[Source texts of formatted documents]
____
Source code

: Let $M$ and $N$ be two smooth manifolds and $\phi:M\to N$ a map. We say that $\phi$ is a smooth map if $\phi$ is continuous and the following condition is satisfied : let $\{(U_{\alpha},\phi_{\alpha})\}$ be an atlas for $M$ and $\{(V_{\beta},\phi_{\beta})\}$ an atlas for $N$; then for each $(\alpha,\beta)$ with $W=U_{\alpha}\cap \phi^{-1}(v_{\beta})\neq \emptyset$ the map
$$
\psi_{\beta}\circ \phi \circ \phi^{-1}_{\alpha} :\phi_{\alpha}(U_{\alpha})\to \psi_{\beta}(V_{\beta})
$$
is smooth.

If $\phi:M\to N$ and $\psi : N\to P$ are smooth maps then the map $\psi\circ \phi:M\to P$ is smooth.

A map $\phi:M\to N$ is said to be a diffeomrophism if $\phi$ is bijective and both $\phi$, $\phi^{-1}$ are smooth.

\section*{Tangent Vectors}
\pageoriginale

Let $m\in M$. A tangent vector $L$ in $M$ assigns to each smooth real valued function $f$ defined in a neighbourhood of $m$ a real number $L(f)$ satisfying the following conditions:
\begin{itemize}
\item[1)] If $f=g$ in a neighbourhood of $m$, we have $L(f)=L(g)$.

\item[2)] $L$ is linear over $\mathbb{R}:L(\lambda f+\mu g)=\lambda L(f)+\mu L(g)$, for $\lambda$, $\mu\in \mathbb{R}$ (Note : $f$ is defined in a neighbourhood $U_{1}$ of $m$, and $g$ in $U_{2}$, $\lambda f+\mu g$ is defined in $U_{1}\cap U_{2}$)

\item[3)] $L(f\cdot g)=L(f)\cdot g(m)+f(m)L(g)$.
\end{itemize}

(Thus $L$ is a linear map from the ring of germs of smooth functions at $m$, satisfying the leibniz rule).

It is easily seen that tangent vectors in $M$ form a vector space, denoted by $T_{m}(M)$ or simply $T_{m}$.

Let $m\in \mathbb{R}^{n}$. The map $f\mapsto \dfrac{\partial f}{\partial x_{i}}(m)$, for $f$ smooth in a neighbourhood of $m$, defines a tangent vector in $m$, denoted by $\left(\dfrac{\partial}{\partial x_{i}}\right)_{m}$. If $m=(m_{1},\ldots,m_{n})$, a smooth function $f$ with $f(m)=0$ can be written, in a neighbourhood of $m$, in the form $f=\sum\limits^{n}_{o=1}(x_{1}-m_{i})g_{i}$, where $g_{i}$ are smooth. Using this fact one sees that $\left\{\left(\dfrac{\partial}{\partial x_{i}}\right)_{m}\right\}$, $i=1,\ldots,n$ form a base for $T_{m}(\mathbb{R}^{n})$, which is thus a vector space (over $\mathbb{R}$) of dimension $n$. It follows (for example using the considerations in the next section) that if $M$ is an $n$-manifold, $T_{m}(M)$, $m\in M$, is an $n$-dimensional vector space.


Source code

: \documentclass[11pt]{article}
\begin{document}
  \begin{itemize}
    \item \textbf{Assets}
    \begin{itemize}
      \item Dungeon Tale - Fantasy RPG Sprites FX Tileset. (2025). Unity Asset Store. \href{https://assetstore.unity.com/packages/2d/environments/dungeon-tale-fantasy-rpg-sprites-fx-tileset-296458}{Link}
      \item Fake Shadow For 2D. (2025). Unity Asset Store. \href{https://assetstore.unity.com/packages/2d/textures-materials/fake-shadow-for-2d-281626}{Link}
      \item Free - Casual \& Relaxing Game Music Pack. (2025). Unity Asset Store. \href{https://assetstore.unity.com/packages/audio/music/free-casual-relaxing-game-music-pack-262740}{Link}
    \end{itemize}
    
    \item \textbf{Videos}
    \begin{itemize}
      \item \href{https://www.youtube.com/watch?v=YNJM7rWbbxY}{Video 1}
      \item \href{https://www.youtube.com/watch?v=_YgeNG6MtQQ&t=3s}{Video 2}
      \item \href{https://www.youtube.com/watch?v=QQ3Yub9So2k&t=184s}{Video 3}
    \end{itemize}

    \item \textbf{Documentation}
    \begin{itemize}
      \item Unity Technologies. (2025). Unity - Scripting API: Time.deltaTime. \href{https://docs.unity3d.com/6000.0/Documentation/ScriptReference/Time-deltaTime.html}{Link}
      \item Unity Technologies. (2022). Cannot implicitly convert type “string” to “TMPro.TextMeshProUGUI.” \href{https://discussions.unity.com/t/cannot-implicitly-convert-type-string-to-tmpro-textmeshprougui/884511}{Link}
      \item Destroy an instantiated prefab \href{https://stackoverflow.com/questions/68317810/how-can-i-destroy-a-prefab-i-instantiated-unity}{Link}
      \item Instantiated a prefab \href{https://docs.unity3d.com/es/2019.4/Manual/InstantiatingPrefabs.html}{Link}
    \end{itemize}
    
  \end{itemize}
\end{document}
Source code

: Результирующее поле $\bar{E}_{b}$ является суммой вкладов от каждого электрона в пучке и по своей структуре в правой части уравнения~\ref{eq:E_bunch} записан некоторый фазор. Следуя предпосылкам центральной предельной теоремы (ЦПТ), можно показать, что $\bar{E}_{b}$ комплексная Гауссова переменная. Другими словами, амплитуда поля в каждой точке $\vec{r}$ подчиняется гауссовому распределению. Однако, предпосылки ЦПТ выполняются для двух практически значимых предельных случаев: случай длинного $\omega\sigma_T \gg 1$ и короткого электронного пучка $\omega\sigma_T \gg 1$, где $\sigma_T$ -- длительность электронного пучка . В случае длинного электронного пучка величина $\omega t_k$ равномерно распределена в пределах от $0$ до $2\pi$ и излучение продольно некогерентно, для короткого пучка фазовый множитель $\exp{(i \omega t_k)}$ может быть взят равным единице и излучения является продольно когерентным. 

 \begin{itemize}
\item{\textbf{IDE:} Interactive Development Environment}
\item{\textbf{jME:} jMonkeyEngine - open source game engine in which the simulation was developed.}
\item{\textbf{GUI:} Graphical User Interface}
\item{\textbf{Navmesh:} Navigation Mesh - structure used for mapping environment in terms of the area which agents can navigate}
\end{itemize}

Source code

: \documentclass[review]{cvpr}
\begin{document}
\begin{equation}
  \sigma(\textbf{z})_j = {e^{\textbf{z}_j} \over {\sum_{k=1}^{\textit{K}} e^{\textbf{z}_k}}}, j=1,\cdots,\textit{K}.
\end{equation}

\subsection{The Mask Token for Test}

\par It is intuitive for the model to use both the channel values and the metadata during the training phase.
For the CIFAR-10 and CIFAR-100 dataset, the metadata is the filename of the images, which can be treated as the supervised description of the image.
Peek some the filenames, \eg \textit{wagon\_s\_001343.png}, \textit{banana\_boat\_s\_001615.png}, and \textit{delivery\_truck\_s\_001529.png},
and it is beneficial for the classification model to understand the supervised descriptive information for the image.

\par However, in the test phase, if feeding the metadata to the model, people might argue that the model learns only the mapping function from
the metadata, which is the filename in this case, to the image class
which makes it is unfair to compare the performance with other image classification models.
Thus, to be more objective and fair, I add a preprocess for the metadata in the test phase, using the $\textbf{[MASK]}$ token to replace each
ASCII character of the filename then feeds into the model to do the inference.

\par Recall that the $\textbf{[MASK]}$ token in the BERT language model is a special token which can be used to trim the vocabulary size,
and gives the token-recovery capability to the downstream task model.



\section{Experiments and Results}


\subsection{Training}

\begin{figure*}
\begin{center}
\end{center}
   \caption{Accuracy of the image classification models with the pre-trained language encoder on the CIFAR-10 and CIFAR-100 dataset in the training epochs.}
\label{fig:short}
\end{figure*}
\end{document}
____
Retype each record exactly, leaving nothing out.

:: TASK OUTPUT ::
Source code

: Let $M$ and $N$ be two smooth manifolds and $\phi:M\to N$ a map. We say that $\phi$ is a smooth map if $\phi$ is continuous and the following condition is satisfied : let $\{(U_{\alpha},\phi_{\alpha})\}$ be an atlas for $M$ and $\{(V_{\beta},\phi_{\beta})\}$ an atlas for $N$; then for each $(\alpha,\beta)$ with $W=U_{\alpha}\cap \phi^{-1}(v_{\beta})\neq \emptyset$ the map
$$
\psi_{\beta}\circ \phi \circ \phi^{-1}_{\alpha} :\phi_{\alpha}(U_{\alpha})\to \psi_{\beta}(V_{\beta})
$$
is smooth.

If $\phi:M\to N$ and $\psi : N\to P$ are smooth maps then the map $\psi\circ \phi:M\to P$ is smooth.

A map $\phi:M\to N$ is said to be a diffeomrophism if $\phi$ is bijective and both $\phi$, $\phi^{-1}$ are smooth.

\section*{Tangent Vectors}
\pageoriginale

Let $m\in M$. A tangent vector $L$ in $M$ assigns to each smooth real valued function $f$ defined in a neighbourhood of $m$ a real number $L(f)$ satisfying the following conditions:
\begin{itemize}
\item[1)] If $f=g$ in a neighbourhood of $m$, we have $L(f)=L(g)$.

\item[2)] $L$ is linear over $\mathbb{R}:L(\lambda f+\mu g)=\lambda L(f)+\mu L(g)$, for $\lambda$, $\mu\in \mathbb{R}$ (Note : $f$ is defined in a neighbourhood $U_{1}$ of $m$, and $g$ in $U_{2}$, $\lambda f+\mu g$ is defined in $U_{1}\cap U_{2}$)

\item[3)] $L(f\cdot g)=L(f)\cdot g(m)+f(m)L(g)$.
\end{itemize}

(Thus $L$ is a linear map from the ring of germs of smooth functions at $m$, satisfying the leibniz rule).

It is easily seen that tangent vectors in $M$ form a vector space, denoted by $T_{m}(M)$ or simply $T_{m}$.

Let $m\in \mathbb{R}^{n}$. The map $f\mapsto \dfrac{\partial f}{\partial x_{i}}(m)$, for $f$ smooth in a neighbourhood of $m$, defines a tangent vector in $m$, denoted by $\left(\dfrac{\partial}{\partial x_{i}}\right)_{m}$. If $m=(m_{1},\ldots,m_{n})$, a smooth function $f$ with $f(m)=0$ can be written, in a neighbourhood of $m$, in the form $f=\sum\limits^{n}_{o=1}(x_{1}-m_{i})g_{i}$, where $g_{i}$ are smooth. Using this fact one sees that $\left\{\left(\dfrac{\partial}{\partial x_{i}}\right)_{m}\right\}$, $i=1,\ldots,n$ form a base for $T_{m}(\mathbb{R}^{n})$, which is thus a vector space (over $\mathbb{R}$) of dimension $n$. It follows (for example using the considerations in the next section) that if $M$ is an $n$-manifold, $T_{m}(M)$, $m\in M$, is an $n$-dimensional vector space.


Source code

: \documentclass[11pt]{article}
\begin{document}
  \begin{itemize}
    \item \textbf{Assets}
    \begin{itemize}
      \item Dungeon Tale - Fantasy RPG Sprites FX Tileset. (2025). Unity Asset Store. \href{https://assetstore.unity.com/packages/2d/environments/dungeon-tale-fantasy-rpg-sprites-fx-tileset-296458}{Link}
      \item Fake Shadow For 2D. (2025). Unity Asset Store. \href{https://assetstore.unity.com/packages/2d/textures-materials/fake-shadow-for-2d-281626}{Link}
      \item Free - Casual \& Relaxing Game Music Pack. (2025). Unity Asset Store. \href{https://assetstore.unity.com/packages/audio/music/free-casual-relaxing-game-music-pack-262740}{Link}
    \end{itemize}
    
    \item \textbf{Videos}
    \begin{itemize}
      \item \href{https://www.youtube.com/watch?v=YNJM7rWbbxY}{Video 1}
      \item \href{https://www.youtube.com/watch?v=_YgeNG6MtQQ&t=3s}{Video 2}
      \item \href{https://www.youtube.com/watch?v=QQ3Yub9So2k&t=184s}{Video 3}
    \end{itemize}

    \item \textbf{Documentation}
    \begin{itemize}
      \item Unity Technologies. (2025). Unity - Scripting API: Time.deltaTime. \href{https://docs.unity3d.com/6000.0/Documentation/ScriptReference/Time-deltaTime.html}{Link}
      \item Unity Technologies. (2022). Cannot implicitly convert type “string” to “TMPro.TextMeshProUGUI.” \href{https://discussions.unity.com/t/cannot-implicitly-convert-type-string-to-tmpro-textmeshprougui/884511}{Link}
      \item Destroy an instantiated prefab \href{https://stackoverflow.com/questions/68317810/how-can-i-destroy-a-prefab-i-instantiated-unity}{Link}
      \item Instantiated a prefab \href{https://docs.unity3d.com/es/2019.4/Manual/InstantiatingPrefabs.html}{Link}
    \end{itemize}
    
  \end{itemize}
\end{document}
Source code

: Результирующее поле $\bar{E}_{b}$ является суммой вкладов от каждого электрона в пучке и по своей структуре в правой части уравнения~\ref{eq:E_bunch} записан некоторый фазор. Следуя предпосылкам центральной предельной теоремы (ЦПТ), можно показать, что $\bar{E}_{b}$ комплексная Гауссова переменная. Другими словами, амплитуда поля в каждой точке $\vec{r}$ подчиняется гауссовому распределению. Однако, предпосылки ЦПТ выполняются для двух практически значимых предельных случаев: случай длинного $\omega\sigma_T \gg 1$ и короткого электронного пучка $\omega\sigma_T \gg 1$, где $\sigma_T$ -- длительность электронного пучка . В случае длинного электронного пучка величина $\omega t_k$ равномерно распределена в пределах от $0$ до $2\pi$ и излучение продольно некогерентно, для короткого пучка фазовый множитель $\exp{(i \omega t_k)}$ может быть взят равным единице и излучения является продольно когерентным. 

 \begin{itemize}
\item{\textbf{IDE:} Interactive Development Environment}
\item{\textbf{jME:} jMonkeyEngine - open source game engine in which the simulation was developed.}
\item{\textbf{GUI:} Graphical User Interface}
\item{\textbf{Navmesh:} Navigation Mesh - structure used for mapping environment in terms of the area which agents can navigate}
\end{itemize}

Source code

: \documentclass[review]{cvpr}
\begin{document}
\begin{equation}
  \sigma(\textbf{z})_j = {e^{\textbf{z}_j} \over {\sum_{k=1}^{\textit{K}} e^{\textbf{z}_k}}}, j=1,\cdots,\textit{K}.
\end{equation}

\subsection{The Mask Token for Test}

\par It is intuitive for the model to use both the channel values and the metadata during the training phase.
For the CIFAR-10 and CIFAR-100 dataset, the metadata is the filename of the images, which can be treated as the supervised description of the image.
Peek some the filenames, \eg \textit{wagon\_s\_001343.png}, \textit{banana\_boat\_s\_001615.png}, and \textit{delivery\_truck\_s\_001529.png},
and it is beneficial for the classification model to understand the supervised descriptive information for the image.

\par However, in the test phase, if feeding the metadata to the model, people might argue that the model learns only the mapping function from
the metadata, which is the filename in this case, to the image class
which makes it is unfair to compare the performance with other image classification models.
Thus, to be more objective and fair, I add a preprocess for the metadata in the test phase, using the $\textbf{[MASK]}$ token to replace each
ASCII character of the filename then feeds into the model to do the inference.

\par Recall that the $\textbf{[MASK]}$ token in the BERT language model is a special token which can be used to trim the vocabulary size,
and gives the token-recovery capability to the downstream task model.



\section{Experiments and Results}


\subsection{Training}

\begin{figure*}
\begin{center}
\end{center}
   \caption{Accuracy of the image classification models with the pre-trained language encoder on the CIFAR-10 and CIFAR-100 dataset in the training epochs.}
\label{fig:short}
\end{figure*}
\end{document}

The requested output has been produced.